§ EXTRACTED INFORMATION
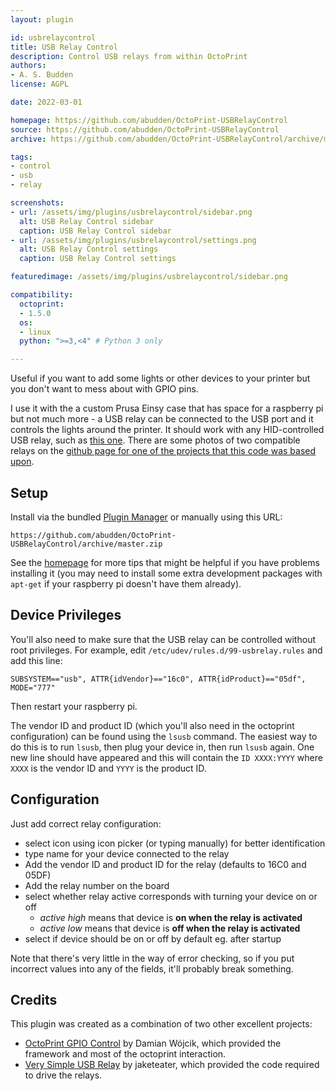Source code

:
 ```yaml
---
layout: plugin

id: usbrelaycontrol
title: USB Relay Control
description: Control USB relays from within OctoPrint
authors:
- A. S. Budden
license: AGPL

date: 2022-03-01

homepage: https://github.com/abudden/OctoPrint-USBRelayControl
source: https://github.com/abudden/OctoPrint-USBRelayControl
archive: https://github.com/abudden/OctoPrint-USBRelayControl/archive/master.zip

tags:
- control
- usb
- relay

screenshots:
- url: /assets/img/plugins/usbrelaycontrol/sidebar.png
  alt: USB Relay Control sidebar
  caption: USB Relay Control sidebar
- url: /assets/img/plugins/usbrelaycontrol/settings.png
  alt: USB Relay Control settings
  caption: USB Relay Control settings

featuredimage: /assets/img/plugins/usbrelaycontrol/sidebar.png

compatibility:
  octoprint:
  - 1.5.0
  os:
  - linux
  python: ">=3,<4" # Python 3 only

---
```


Useful if you want to add some lights or other devices to your printer but you don't want to mess about with GPIO pins.

I use it with the a custom Prusa Einsy case that has space for a raspberry pi but not much more - a USB relay can be connected to the USB port and it controls the lights around the printer.  It should work with any HID-controlled USB relay, such as [this one](https://www.ebay.co.uk/itm/253297488368).  There are some photos of two compatible relays on the [github page for one of the projects that this code was based upon](https://github.com/jaketeater/Very-Simple-USB-Relay).

## Setup

Install via the bundled [Plugin Manager](https://docs.octoprint.org/en/master/bundledplugins/pluginmanager.html)
or manually using this URL:

    https://github.com/abudden/OctoPrint-USBRelayControl/archive/master.zip

See the [homepage](https://github.com/abudden/OctoPrint-USBRelayControl) for more tips that might be helpful if you have problems installing it (you may need to install some extra development packages with `apt-get` if your raspberry pi doesn't have them already).

## Device Privileges

You'll also need to make sure that the USB relay can be controlled without root privileges.  For example, edit `/etc/udev/rules.d/99-usbrelay.rules` and add this line:

```
SUBSYSTEM=="usb", ATTR{idVendor}=="16c0", ATTR{idProduct}=="05df", MODE="777"
```

Then restart your raspberry pi.

The vendor ID and product ID (which you'll also need in the octoprint configuration) can be found using the `lsusb` command.  The easiest way to do this is to run `lsusb`, then plug your device in, then run `lsusb` again.  One new line should have appeared and this will contain the `ID XXXX:YYYY` where `XXXX` is the vendor ID and `YYYY` is the product ID.

## Configuration

Just add correct relay configuration:

- select icon using icon picker (or typing manually) for better identification
- type name for your device connected to the relay
- Add the vendor ID and product ID for the relay (defaults to 16C0 and 05DF)
- Add the relay number on the board
- select whether relay active corresponds with turning your device on or off
    - _active high_ means that device is **on when the relay is activated**
    - _active low_ means that device is **off when the relay is activated**
- select if device should be on or off by default eg. after startup

Note that there's very little in the way of error checking, so if you put incorrect values into any of the fields, it'll probably break something.

## Credits

This plugin was created as a combination of two other excellent projects:

* [OctoPrint GPIO Control](https://github.com/catgiggle/OctoPrint-GpioControl) by Damian Wójcik, which provided the framework and most of the octoprint interaction.
* [Very Simple USB Relay](https://github.com/jaketeater/Very-Simple-USB-Relay) by jaketeater, which provided the code required to drive the relays.

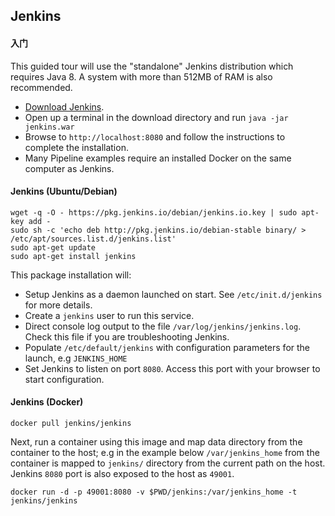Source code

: ## Jenkins

#### 入门
This guided tour will use the "standalone" Jenkins distribution which requires Java 8. A system with more than 512MB of RAM is also recommended.
* [Download Jenkins](http://mirrors.jenkins.io/war-stable/latest/jenkins.war).
* Open up a terminal in the download directory and run `java -jar jenkins.war`
* Browse to `http://localhost:8080` and follow the instructions to complete the installation.
* Many Pipeline examples require an installed Docker on the same computer as Jenkins.


#### Jenkins (Ubuntu/Debian)
```
wget -q -O - https://pkg.jenkins.io/debian/jenkins.io.key | sudo apt-key add -
sudo sh -c 'echo deb http://pkg.jenkins.io/debian-stable binary/ > /etc/apt/sources.list.d/jenkins.list'
sudo apt-get update
sudo apt-get install jenkins
```
This package installation will:
* Setup Jenkins as a daemon launched on start. See `/etc/init.d/jenkins` for more details.
* Create a `jenkins` user to run this service.
* Direct console log output to the file `/var/log/jenkins/jenkins.log`. Check this file if you are troubleshooting Jenkins.
* Populate `/etc/default/jenkins` with configuration parameters for the launch, e.g `JENKINS_HOME`
* Set Jenkins to listen on port `8080`. Access this port with your browser to start configuration.


#### Jenkins (Docker)
`docker pull jenkins/jenkins`

Next, run a container using this image and map data directory from the container to the host; e.g in the example below `/var/jenkins_home` from the container is mapped to `jenkins/` directory from the current path on the host. Jenkins `8080` port is also exposed to the host as `49001`.
```
docker run -d -p 49001:8080 -v $PWD/jenkins:/var/jenkins_home -t jenkins/jenkins
```
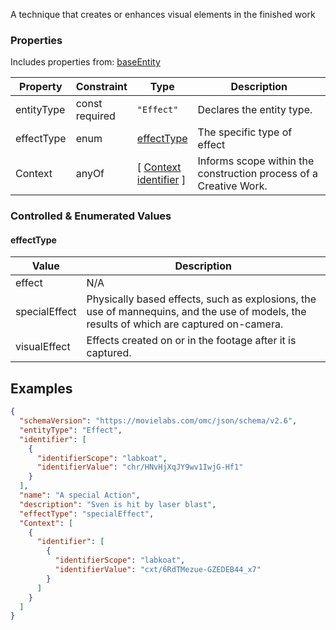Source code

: A technique that creates or enhances visual elements in the finished work
### Properties
Includes properties from: [baseEntity](../core/baseEntity.md)

| Property   | Constraint        | Type                                                                           | Description                                                       |
| ---------- | ----------------- | ------------------------------------------------------------------------------ | ----------------------------------------------------------------- |
| entityType | const<br>required | `"Effect"`                                                                     | Declares the entity type.                                         |
| effectType | enum              | [effectType](#effectType)                                                      | The specific type of effect                                       |
| Context    | anyOf             | [ [Context](./Context.md) <br>[identifier](../Utility/Utility.md#identifier) ] | Informs scope within the construction process of a Creative Work. |

### Controlled & Enumerated Values

#### effectType

| Value         | Description                                                                                                                              |
| ------------- | ---------------------------------------------------------------------------------------------------------------------------------------- |
| effect        | N/A                                                                                                                                      |
| specialEffect | Physically based effects, such as explosions, the use of mannequins, and the use of models, the results of which are captured on-camera. |
| visualEffect  | Effects created on or in the footage after it is captured.                                                                               |
## Examples

```JSON
{  
  "schemaVersion": "https://movielabs.com/omc/json/schema/v2.6",  
  "entityType": "Effect",  
  "identifier": [  
    {  
      "identifierScope": "labkoat",  
      "identifierValue": "chr/HNvHjXqJY9wv1IwjG-Hf1"  
    }  
  ],  
  "name": "A special Action",  
  "description": "Sven is hit by laser blast",  
  "effectType": "specialEffect",  
  "Context": [  
    {  
      "identifier": [  
        {  
          "identifierScope": "labkoat",  
          "identifierValue": "cxt/6RdTMezue-GZEDEB44_x7"  
        }  
      ]  
    }  
  ]  
}
```
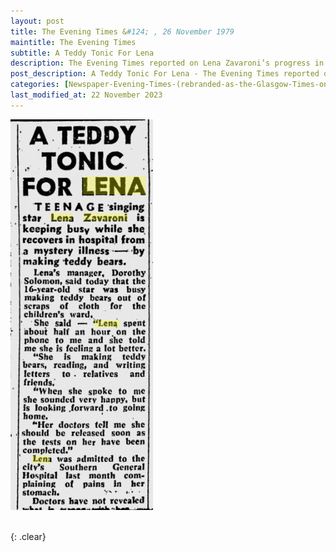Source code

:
 ```yaml
---
layout: post
title: The Evening Times &#124; , 26 November 1979
maintitle: The Evening Times
subtitle: A Teddy Tonic For Lena
description: The Evening Times reported on Lena Zavaroni’s progress in Glasgow Southern General Hospital.
post_description: A Teddy Tonic For Lena - The Evening Times reported on Lena Zavaroni’s progress in Glasgow Southern General Hospital.
categories: [Newspaper-Evening-Times-(rebranded-as-the-Glasgow-Times-on-4-December-2019), OnThisDay26November]
last_modified_at: 22 November 2023
---
```


<img src="/assets/images/newspapers/1979-11-26-the-evening-times.jpg" />

<br />{: .clear}

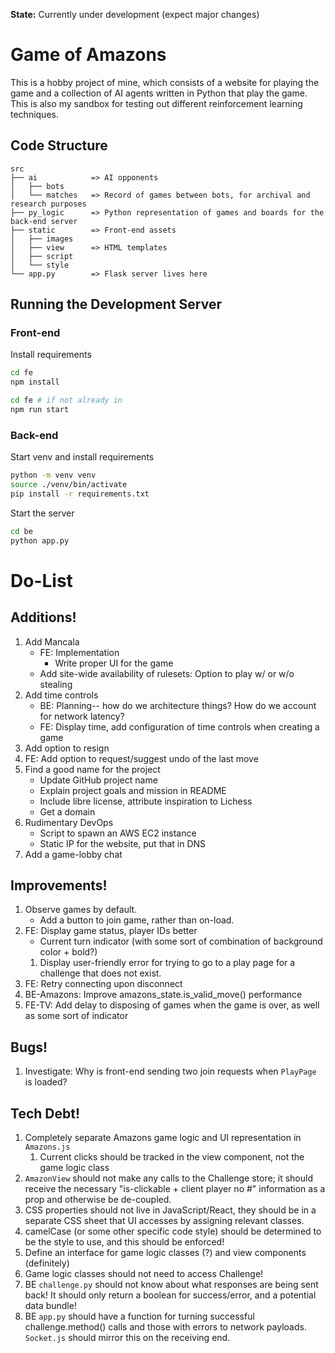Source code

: **State:** Currently under development (expect major changes)

# Game of Amazons
This is a hobby project of mine, which consists of a website for playing the game and a collection of AI agents written in Python that play the game.
This is also my sandbox for testing out different reinforcement learning techniques.

## Code Structure
```
src
├── ai            => AI opponents
│   ├── bots      
│   └── matches   => Record of games between bots, for archival and research purposes
├── py_logic      => Python representation of games and boards for the back-end server
├── static        => Front-end assets
│   ├── images    
│   ├── view      => HTML templates
│   ├── script    
│   └── style     
└── app.py        => Flask server lives here
```

## Running the Development Server
### Front-end
Install requirements
```bash
cd fe
npm install
```

```bash
cd fe # if not already in
npm run start
```

### Back-end
Start venv and install requirements

```bash
python -m venv venv
source ./venv/bin/activate
pip install -r requirements.txt
```

Start the server
```bash
cd be
python app.py
```

# Do-List
## Additions!
1. Add Mancala
    - FE: Implementation
        - Write proper UI for the game
    - Add site-wide availability of rulesets: Option to play w/ or w/o stealing
1. Add time controls
    - BE: Planning-- how do we architecture things? How do we account for network latency?
    - FE: Display time, add configuration of time controls when creating a game
1. Add option to resign
1. FE: Add option to request/suggest undo of the last move
1. Find a good name for the project
    - Update GitHub project name
    - Explain project goals and mission in README
    - Include libre license, attribute inspiration to Lichess
    - Get a domain
1. Rudimentary DevOps
    - Script to spawn an AWS EC2 instance
    - Static IP for the website, put that in DNS
1. Add a game-lobby chat

## Improvements!
1. Observe games by default.
    - Add a button to join game, rather than on-load.
1. FE: Display game status, player IDs better
    - Current turn indicator (with some sort of combination of background color + bold?)
    1. Display user-friendly error for trying to go to a play page for a challenge that does not exist.
1. FE: Retry connecting upon disconnect
1. BE-Amazons: Improve amazons_state.is_valid_move() performance
1. FE-TV: Add delay to disposing of games when the game is over, as well as some sort of indicator

## Bugs!
1. Investigate: Why is front-end sending two join requests when `PlayPage` is loaded?

## Tech Debt!
1. Completely separate Amazons game logic and UI representation in `Amazons.js`
    1. Current clicks should be tracked in the view component, not the game logic class
1. `AmazonView` should not make any calls to the Challenge store; it should receive the necessary "is-clickable + client player no #" information as a prop and otherwise be de-coupled.
1. CSS properties should not live in JavaScript/React, they should be in a separate CSS sheet that UI accesses by assigning relevant classes.
1. camelCase (or some other specific code style) should be determined to be the style to use, and this should be enforced!
1. Define an interface for game logic classes (?) and view components (definitely)
1. Game logic classes should not need to access Challenge!
1. BE `challenge.py` should not know about what responses are being sent back! It should only return a boolean for success/error, and a potential data bundle!
1. BE `app.py` should have a function for turning successful challenge.method() calls and those with errors to network payloads. `Socket.js` should mirror this on the receiving end.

§ EXERCISE AIM
Each line of the listing that holds the string "license" counts once; state how many there are, with nothing added.

§ SOLUTION TO THIS TASK
2